• [EXERCISE MATERIAL]
# # #
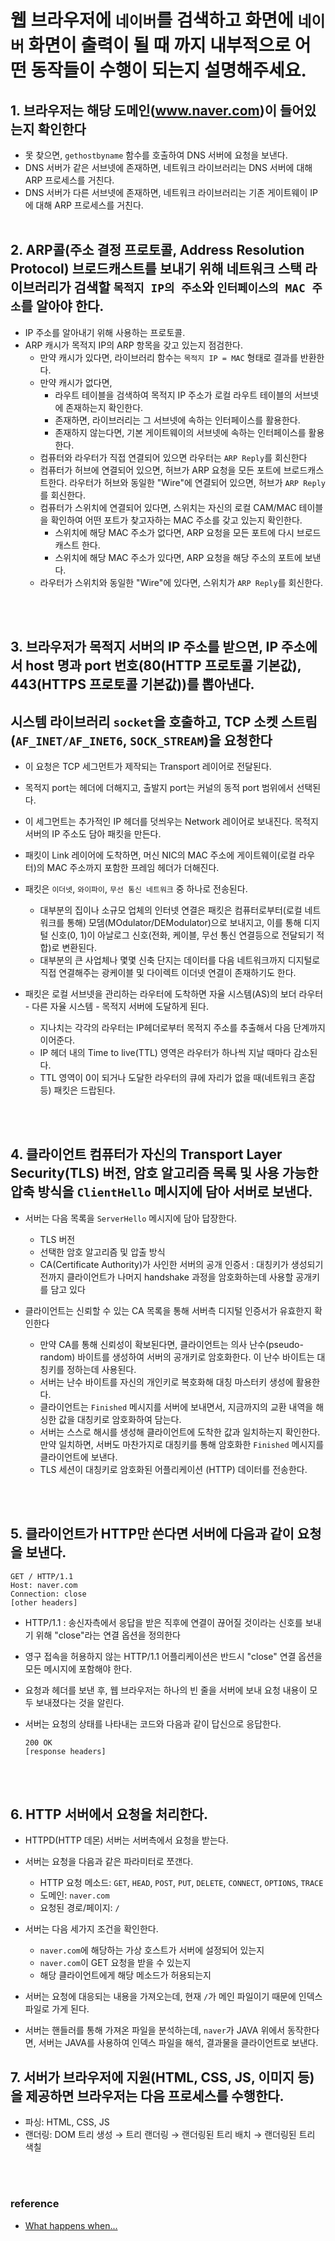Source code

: # 웹 브라우저에 `네이버`를 검색하고 화면에 `네이버` 화면이 출력이 될 때 까지 내부적으로 어떤 동작들이 수행이 되는지 설명해주세요.

## 1. **브라우저는 해당 도메인(www.naver.com)이 들어있는지 확인한다**

- 못 찾으면, `gethostbyname` 함수를 호출하여 DNS 서버에 요청을 보낸다.
- DNS 서버가 같은 서브넷에 존재하면, 네트워크 라이브러리는 DNS 서버에 대해 ARP 프로세스를 거친다.
- DNS 서버가 다른 서브넷에 존재하면, 네트워크 라이브러리는 기존 게이트웨이 IP에 대해 ARP 프로세스를 거친다.
  <br>
  </br>

## 2. ARP콜(주소 결정 프로토콜, Address Resolution Protocol) 브로드캐스트를 보내기 위해 네트워크 스택 라이브러리가 검색할 `목적지 IP의 주소`와 `인터페이스의 MAC 주소`를 알아야 한다.

- IP 주소를 알아내기 위해 사용하는 프로토콜.
- ARP 캐시가 목적지 IP의 ARP 항목을 갖고 있는지 점검한다.
  - 만약 캐시가 있다면, 라이브러리 함수는 `목적지 IP = MAC` 형태로 결과를 반환한다.
  - 만약 캐시가 없다면,
    - 라우트 테이블을 검색하여 목적지 IP 주소가 로컬 라우트 테이블의 서브넷에 존재하는지 확인한다.
    - 존재하면, 라이브러리는 그 서브넷에 속하는 인터페이스를 활용한다.
    - 존재하지 않는다면, 기본 게이트웨이의 서브넷에 속하는 인터페이스를 활용한다.
  - 컴퓨터와 라우터가 직접 연결되어 있으면 라우터는 `ARP Reply`를 회신한다
  - 컴퓨터가 허브에 연결되어 있으면, 허브가 ARP 요청을 모든 포트에 브로드캐스트한다. 라우터가 허브와 동일한 "Wire"에 연결되어 있으면, 허브가 `ARP Reply`를 회신한다.
  - 컴퓨터가 스위치에 연결되어 있다면, 스위치는 자신의 로컬 CAM/MAC 테이블을 확인하여 어떤 포트가 찾고자하는 MAC 주소를 갖고 있는지 확인한다.
    - 스위치에 해당 MAC 주소가 없다면, ARP 요청을 모든 포트에 다시 브로드캐스트 한다.
    - 스위치에 해당 MAC 주소가 있다면, ARP 요청을 해당 주소의 포트에 보낸다.
  - 라우터가 스위치와 동일한 "Wire"에 있다면, 스위치가 `ARP Reply`를 회신한다.

<br>
</br>

## 3. 브라우저가 목적지 서버의 IP 주소를 받으면, IP 주소에서 host 명과 port 번호(80(HTTP 프로토콜 기본값), 443(HTTPS 프로토콜 기본값))를 뽑아낸다.

## 시스템 라이브러리 `socket`을 호출하고, TCP 소켓 스트림(`AF_INET/AF_INET6`, `SOCK_STREAM`)을 요청한다

- 이 요청은 TCP 세그먼트가 제작되는 Transport 레이어로 전달된다.
- 목적지 port는 헤더에 더해지고, 출발지 port는 커널의 동적 port 범위에서 선택된다.
- 이 세그먼트는 추가적인 IP 헤더를 덧씌우는 Network 레이어로 보내진다. 목적지 서버의 IP 주소도 담아 패킷을 만든다.
- 패킷이 Link 레이어에 도착하면, 머신 NIC의 MAC 주소에 게이트웨이(로컬 라우터)의 MAC 주소까지 포함한 프레임 헤더가 더해진다.

- 패킷은 `이더넷`, `와이파이`, `무선 통신 네트워크` 중 하나로 전송된다.

  - 대부분의 집이나 소규모 업체의 인터넷 연결은 패킷은 컴퓨터로부터(로컬 네트워크를 통해) 모뎀(MOdulator/DEModulator)으로 보내지고, 이를 통해 디지털 신호(0, 1)이 아날로그 신호(전화, 케이블, 무선 통신 연결등으로 전달되기 적합)로 변환된다.
  - 대부분의 큰 사업체나 몇몇 신축 단지는 데이터를 다음 네트워크까지 디지털로 직접 연결해주는 광케이블 및 다이렉트 이더넷 연결이 존재하기도 한다.

- 패킷은 로컬 서브넷을 관리하는 라우터에 도착하면 자율 시스템(AS)의 보더 라우터 - 다른 자율 시스템 - 목적지 서버에 도달하게 된다.
  - 지나치는 각각의 라우터는 IP헤더로부터 목적지 주소를 추출해서 다음 단계까지 이어준다.
  - IP 헤더 내의 Time to live(TTL) 영역은 라우터가 하나씩 지날 때마다 감소된다.
  - TTL 영역이 0이 되거나 도달한 라우터의 큐에 자리가 없을 때(네트워크 혼잡 등) 패킷은 드랍된다.

<br>
</br>

## 4. 클라이언트 컴퓨터가 자신의 Transport Layer Security(TLS) 버전, 암호 알고리즘 목록 및 사용 가능한 압축 방식을 `ClientHello` 메시지에 담아 서버로 보낸다.

- 서버는 다음 목록을 `ServerHello` 메시지에 담아 답장한다.

  - TLS 버전
  - 선택한 암호 알고리즘 및 압출 방식
  - CA(Certificate Authority)가 사인한 서버의 공개 인증서
    : 대칭키가 생성되기 전까지 클라이언트가 나머지 handshake 과정을 암호화하는데 사용할 공개키를 담고 있다

- 클라이언트는 신뢰할 수 있는 CA 목록을 통해 서버측 디지털 인증서가 유효한지 확인한다

  - 만약 CA를 통해 신뢰성이 확보된다면, 클라이언트는 의사 난수(pseudo-random) 바이트를 생성하여 서버의 공개키로 암호화한다. 이 난수 바이트는 대칭키를 정하는데 사용된다.
  - 서버는 난수 바이트를 자신의 개인키로 복호화해 대칭 마스터키 생성에 활용한다.
  - 클라이언트는 `Finished` 메시지를 서버에 보내면서, 지금까지의 교환 내역을 해싱한 값을 대칭키로 암호화하여 담는다.
  - 서버는 스스로 해시를 생성해 클라이언트에 도착한 값과 일치하는지 확인한다. 만약 일치하면, 서버도 마찬가지로 대칭키를 통해 암호화한 `Finished` 메시지를 클라이언트에 보낸다.
  - TLS 세션이 대칭키로 암호화된 어플리케이션 (HTTP) 데이터를 전송한다.

<br>
</br>

## 5. 클라이언트가 HTTP만 쓴다면 서버에 다음과 같이 요청을 보낸다.

```
GET / HTTP/1.1
Host: naver.com
Connection: close
[other headers]
```

- HTTP/1.1 : 송신자측에서 응답을 받은 직후에 연결이 끊어질 것이라는 신호를 보내기 위해 "close"라는 연결 옵션을 정의한다
- 영구 접속을 허용하지 않는 HTTP/1.1 어플리케이션은 반드시 "close" 연결 옵션을 모든 메시지에 포함해야 한다.
- 요청과 헤더를 보낸 후, 웹 브라우저는 하나의 빈 줄을 서버에 보내 요청 내용이 모두 보내졌다는 것을 알린다.
- 서버는 요청의 상태를 나타내는 코드와 다음과 같이 답신으로 응답한다.

  ```
  200 OK
  [response headers]
  ```

<br>
</br>

## 6. HTTP 서버에서 요청을 처리한다.

- HTTPD(HTTP 데몬) 서버는 서버측에서 요청을 받는다.
- 서버는 요청을 다음과 같은 파라미터로 쪼갠다.

  - HTTP 요청 메소드: `GET`, `HEAD`, `POST`, `PUT`, `DELETE`, `CONNECT`, `OPTIONS`, `TRACE`
  - 도메인: `naver.com`
  - 요청된 경로/페이지: `/`

- 서버는 다음 세가지 조건을 확인한다.

  - `naver.com`에 해당하는 가상 호스트가 서버에 설정되어 있는지
  - `naver.com`이 GET 요청을 받을 수 있는지
  - 해당 클라이언트에게 해당 메소드가 허용되는지

- 서버는 요청에 대응되는 내용을 가져오는데, 현재 `/`가 메인 파일이기 때문에 인덱스 파일로 가게 된다.
- 서버는 핸들러를 통해 가져온 파일을 분석하는데, `naver`가 JAVA 위에서 동작한다면, 서버는 JAVA를 사용하여 인덱스 파일을 해석, 결과물을 클라이언트로 보낸다.

## 7. 서버가 브라우저에 지원(HTML, CSS, JS, 이미지 등)을 제공하면 브라우저는 다음 프로세스를 수행한다.

- 파싱: HTML, CSS, JS
- 랜더링: DOM 트리 생성 → 트리 랜더링 → 랜더링된 트리 배치 → 랜더링된 트리 색칠

<br></br>

### reference

- [What happens when...](https://github.com/alex/what-happens-when)
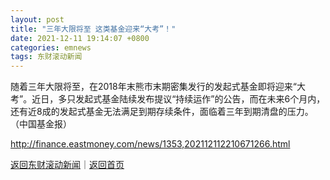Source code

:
 ```yaml
---
layout: post
title: "三年大限将至 这类基金迎来“大考”！"
date: 2021-12-11 19:14:07 +0800
categories: emnews
tags: 东财滚动新闻
---
```


随着三年大限将至，在2018年末熊市末期密集发行的发起式基金即将迎来“大考”。近日，多只发起式基金陆续发布提议“持续运作”的公告，而在未来6个月内，还有近8成的发起式基金无法满足到期存续条件，面临着三年到期清盘的压力。（中国基金报）

<http://finance.eastmoney.com/news/1353,202112112210671266.html>

[返回东财滚动新闻](//finews.withounder.com/emnews/)｜[返回首页](//finews.withounder.com/)
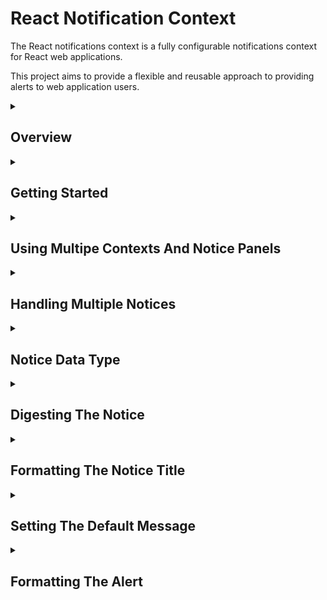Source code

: # React Notification Context

The React notifications context is a fully configurable notifications context for React web applications.

This project aims to provide a flexible and reusable approach to providing alerts to web application users.

<details><summary><h2>Overview</h2></summary>
<p>
The default broswer behaviour for alerts presents an unformatted alert dialog. This is invariably ugly and does not fit into the look and feel of any web application.
It does however, have the advantage of being invoked from a global broswer function `alert(...)`.

In a production web application we want the alerts to be formatted and appear at a sensible location within the page.

Bootstrap provides an `Alert` component for formatting and rendeing user alerts. However, in order to render the alert the developer must implement some javascript plumbing to show and hide the alert as required.
In many cases this `plumbing` is effectively boiler plate and obfuscates the business logic implemented by the application.

The React notifications context abstracts this `plumbing` into a reusable React component `Notifications`

`Notifications` provides a react context `Notification.Context` in which notifications accepted by the context are dispatched to the `Notifications.Panel` to be rendered.

``` html
<App> <!-- The react application component -->
  ...
  <Notifications> <!-- The Notifications context is embedded somewhere in the React App -->
    ...
      <ComponentRaisesNotice /> <!-- Some component that raises a notice to be displayed to the user -->
    ...
    <Notifications.Panel /> <!-- The location in the React DOM where notices should be rendered for the user to see -->
    ...
      <ComponentRaisessNotice /> <!-- Some component that raises a notice to be displayed to the user -->
    ...
  </Notifications>
  ...
</App>
```

The `Notifications` component is embedded somewhere in a React application. A `Notifications.Panel` is embedded somewhere within the `Notifications` component.
Any component which submmits a notice to the `Notifications.Context` wihtin the `Notifications` component will have the notice sent to the `Notifications.Panel` to be rendered for the user to see.

The code below shows a basic React component which submits a notice to be shown on the `Notifications.Panel`

``` javascript
const ComponentRaisedNotice = (props) => {

  const notices = useContext(Notifications.Context);
  
  notices.accept({
    type: "success", 
    title: "Opps I did it again!", 
    message: "Hit me baby one more time!", 
    timeout: 5000});
    
  return <span>Notice Sent!</span>;

};
```

The accepted notice is routed to the `Notifications.Panel` to be rendered by the configured alert component. The only code which exists within the business logic of the application
is to get the notifications context 

``` javascript
const notices = useContext(Notifications.Context);
``` 

and to submit the notice

``` javascript
notices.accept({
  type: "success", 
  title: "Opps I did it again!", 
  message: "Hit me baby one more time!", 
  timeout: 5000});
```
</p>
</details>
<details><summary><h2>Getting Started</h2></summary>

### Install

```
npm import react-notifications-context
```

### Import

``` javascript
import Notifications from 'react-notifications-context';
```

### Usage

1. Include a `Notifications` component in the applications DOM to gather notices submitted by child components.
2. Include a `Notifications.Panel` within the `Notifications` component where the notices should be presented to the user
3. In a component which is to submit a notice get the notifications context 

``` javascript
const notices = useContext(Notifications.Context);
```
 
4. To submit a notice call the `accept` method of the notifications context with the notice to show to the user

``` javascript
notices.accept({
  type: "success", 
  title: "Opps I did it again!", 
  message: "Hit me baby one more time!", 
  timeout: 5000});
```
</details>
<details><summary><h2>Using Multipe Contexts And Notice Panels</h2></summary>

The React notifications context supports using multiple `Notifications` components in the application.
`Notifications` componnents can be included anywhere in the applications DOM. They can be siblings or children of each other.
The react `useContext` hook finds the closest parent `Notifications` component to the component submitting the notice and routes the notice to the `Notifications.Panel` embedded in that `Notifications` component.

There must be one and only one `Notifications.Panel` in any rendered `Notifications` component. If there is more than one it is indeterminate which panel will recieve notices. If there is no `Notifications.Panel` 
The notices will not be rendered but will be cached waiting for a `Notifications.Panel` to be included.

If a notice is submitted outside of a `Notifications` component then the notice is raised using a browser alert.

``` html
<App>
  <!-- Notices submitted here will raise browser alerts -->
  <Notifications>
    <!-- Notices submitted here will raise alerts in panel 1 -->
    <Noticifations.Panel /> <!-- Panel 1 -->
    <!-- Notices submitted here will raise alerts in panel 1 -->
    <Notifications>
      <!-- Notices submitted here will raise alerts in panel 2 -->
      <Noticifations.Panel /> <!-- Panel 2 -->
      <!-- Notices submitted here will raise alerts in panel 2 -->
    </Notifications>
    <!-- Notices submitted here will raise alerts in panel 1 -->
  </Notifications>
  <!-- Notices submitted here will raise browser alerts -->
</App>
```

**Note** There is no requirement for the `Notifications` component to be an immediate child of the `App` nor for the `Notifications.Panel` to be an immediate child of its `Notifications`. The exmaple given ommits more detailed nesting for reasons of clarity

**Note** Notices raised inside of a `Notifications` component are queued until a `Notifications.Panel` exists and is ready to display the notice

</details>
<details><summary><h2>Handling Multiple Notices</h2></summary>

The React notifications context uses a [@k2_tools/utils.queues.queue](https://www.npmjs.com/package/@k2_tools/utils) to queue notices until the `Notifications.Panel` is ready to display them.

Multiple notices can be submitted and all will be queued in the order they were submitted and displayed to the user one at a time.

The `Notifications.Panel` uses a `QueuedCountDownTimer` to automatically timeout the notice after the submitted or configured timeout has elapsed. Once a notice is closed, either by the user or timed out automatically the next queued notice is rendered for the user.

</details>
<details><summary><h2>Notice Data Type</h2></summary>

By default the notice data type is

``` javascript
const notice = {
  type : string, // Default 'primary'
  title : string, // If ommitted the notice will not have a title
  message : string, // Defaults to the default message 
  timeout : integer // Defaults to 3000ms
};
```

However, there is no absolute requirement to use this data type. 
Any java object can be submitted as a notice and that object will be passed to the appropriate `Notifications.Panel`. The configured alert component must handle received notice.

Since the alert component is configurable any format of notice can be submitted and will be passed to the configured alert component as its `notice` property.

In addition to being able to customize the alert component and therefore the notice format notices are also digested before being rendered.

Digesting the notice allows the notice to be systematically adjusted before it is rendered to the user. see [below](#digestingTheNotice).
</details>
<details><summary><h2><a name="digestingTheNotice"></a>Digesting The Notice</h2></summary>

Digesting the Notice

</details>
<details><summary><h2>Formatting The Notice Title</h2></summary>

Formatting The Title

</details>
<details><summary><h2>Setting The Default Message</h2></summary>

Setting The Default Message

</details>
<details><summary><h2>Formatting The Alert</h2></summary>

Out of the box the React notifications context renders a very basic self-closing alert. 
Production applications will want to replace this basic alert format with a format consistent with the look and feel of the application.

There are 2 ways to control the component used to render the notice.

1. Setting a default alert
1. Setting an alert for a specific `Notifications.Panel`

### Setting A Default Alert

The React notifications context privides a function `defaultAlert` to set the default alert component for all `Notifications.Panel`

``` javascript
// Import the default alert function
import {defaultAlert} from 'react-notifications-context';

// Define an alert component
const MyAlert = ({notice, onClose, timeout, queued}) => {
  setTimeout(onClose, timeout);
  return <JSX>
}

// Register the alert component as the default
defaultAlert(MyAlert);
```

**Note** The alert copmponent recieves the following props.

1. `notice`

The notice submitted to the `Notifications.Context` after it has been digested

2. `onClose`

A callback function to close the alert

3. `timeout`

The number of milliseconds that the alert should be shown before calling `onClose`

4. `queued`

A function to call to get the number of notices still on the queue

### Setting An Alert For A Specific Panel

In addition to or instead of setting a default alert individual `Notifications.Panel` can specify the alert component to render through its rendered props

``` html
<App>
  <Notifications>
    <Notifications.Panel alert={MyAlert} />
    ...
  </Notifications>
</App>
```

**Note** Alert components set at the panel level override the default alert

</details>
# # #
• [REQUIRED ACTION]
Reproduce word for word the material above, beginning with the line that contains "- 대부분의 집이나 소규모" and ending with the line that contains "- 해당 클라이언트에게 해당 메소드가 허용되는지".

• [WRITTEN SOLUTION]
  - 대부분의 집이나 소규모 업체의 인터넷 연결은 패킷은 컴퓨터로부터(로컬 네트워크를 통해) 모뎀(MOdulator/DEModulator)으로 보내지고, 이를 통해 디지털 신호(0, 1)이 아날로그 신호(전화, 케이블, 무선 통신 연결등으로 전달되기 적합)로 변환된다.
  - 대부분의 큰 사업체나 몇몇 신축 단지는 데이터를 다음 네트워크까지 디지털로 직접 연결해주는 광케이블 및 다이렉트 이더넷 연결이 존재하기도 한다.

- 패킷은 로컬 서브넷을 관리하는 라우터에 도착하면 자율 시스템(AS)의 보더 라우터 - 다른 자율 시스템 - 목적지 서버에 도달하게 된다.
  - 지나치는 각각의 라우터는 IP헤더로부터 목적지 주소를 추출해서 다음 단계까지 이어준다.
  - IP 헤더 내의 Time to live(TTL) 영역은 라우터가 하나씩 지날 때마다 감소된다.
  - TTL 영역이 0이 되거나 도달한 라우터의 큐에 자리가 없을 때(네트워크 혼잡 등) 패킷은 드랍된다.

<br>
</br>

## 4. 클라이언트 컴퓨터가 자신의 Transport Layer Security(TLS) 버전, 암호 알고리즘 목록 및 사용 가능한 압축 방식을 `ClientHello` 메시지에 담아 서버로 보낸다.

- 서버는 다음 목록을 `ServerHello` 메시지에 담아 답장한다.

  - TLS 버전
  - 선택한 암호 알고리즘 및 압출 방식
  - CA(Certificate Authority)가 사인한 서버의 공개 인증서
    : 대칭키가 생성되기 전까지 클라이언트가 나머지 handshake 과정을 암호화하는데 사용할 공개키를 담고 있다

- 클라이언트는 신뢰할 수 있는 CA 목록을 통해 서버측 디지털 인증서가 유효한지 확인한다

  - 만약 CA를 통해 신뢰성이 확보된다면, 클라이언트는 의사 난수(pseudo-random) 바이트를 생성하여 서버의 공개키로 암호화한다. 이 난수 바이트는 대칭키를 정하는데 사용된다.
  - 서버는 난수 바이트를 자신의 개인키로 복호화해 대칭 마스터키 생성에 활용한다.
  - 클라이언트는 `Finished` 메시지를 서버에 보내면서, 지금까지의 교환 내역을 해싱한 값을 대칭키로 암호화하여 담는다.
  - 서버는 스스로 해시를 생성해 클라이언트에 도착한 값과 일치하는지 확인한다. 만약 일치하면, 서버도 마찬가지로 대칭키를 통해 암호화한 `Finished` 메시지를 클라이언트에 보낸다.
  - TLS 세션이 대칭키로 암호화된 어플리케이션 (HTTP) 데이터를 전송한다.

<br>
</br>

## 5. 클라이언트가 HTTP만 쓴다면 서버에 다음과 같이 요청을 보낸다.

```
GET / HTTP/1.1
Host: naver.com
Connection: close
[other headers]
```

- HTTP/1.1 : 송신자측에서 응답을 받은 직후에 연결이 끊어질 것이라는 신호를 보내기 위해 "close"라는 연결 옵션을 정의한다
- 영구 접속을 허용하지 않는 HTTP/1.1 어플리케이션은 반드시 "close" 연결 옵션을 모든 메시지에 포함해야 한다.
- 요청과 헤더를 보낸 후, 웹 브라우저는 하나의 빈 줄을 서버에 보내 요청 내용이 모두 보내졌다는 것을 알린다.
- 서버는 요청의 상태를 나타내는 코드와 다음과 같이 답신으로 응답한다.

  ```
  200 OK
  [response headers]
  ```

<br>
</br>

## 6. HTTP 서버에서 요청을 처리한다.

- HTTPD(HTTP 데몬) 서버는 서버측에서 요청을 받는다.
- 서버는 요청을 다음과 같은 파라미터로 쪼갠다.

  - HTTP 요청 메소드: `GET`, `HEAD`, `POST`, `PUT`, `DELETE`, `CONNECT`, `OPTIONS`, `TRACE`
  - 도메인: `naver.com`
  - 요청된 경로/페이지: `/`

- 서버는 다음 세가지 조건을 확인한다.

  - `naver.com`에 해당하는 가상 호스트가 서버에 설정되어 있는지
  - `naver.com`이 GET 요청을 받을 수 있는지
  - 해당 클라이언트에게 해당 메소드가 허용되는지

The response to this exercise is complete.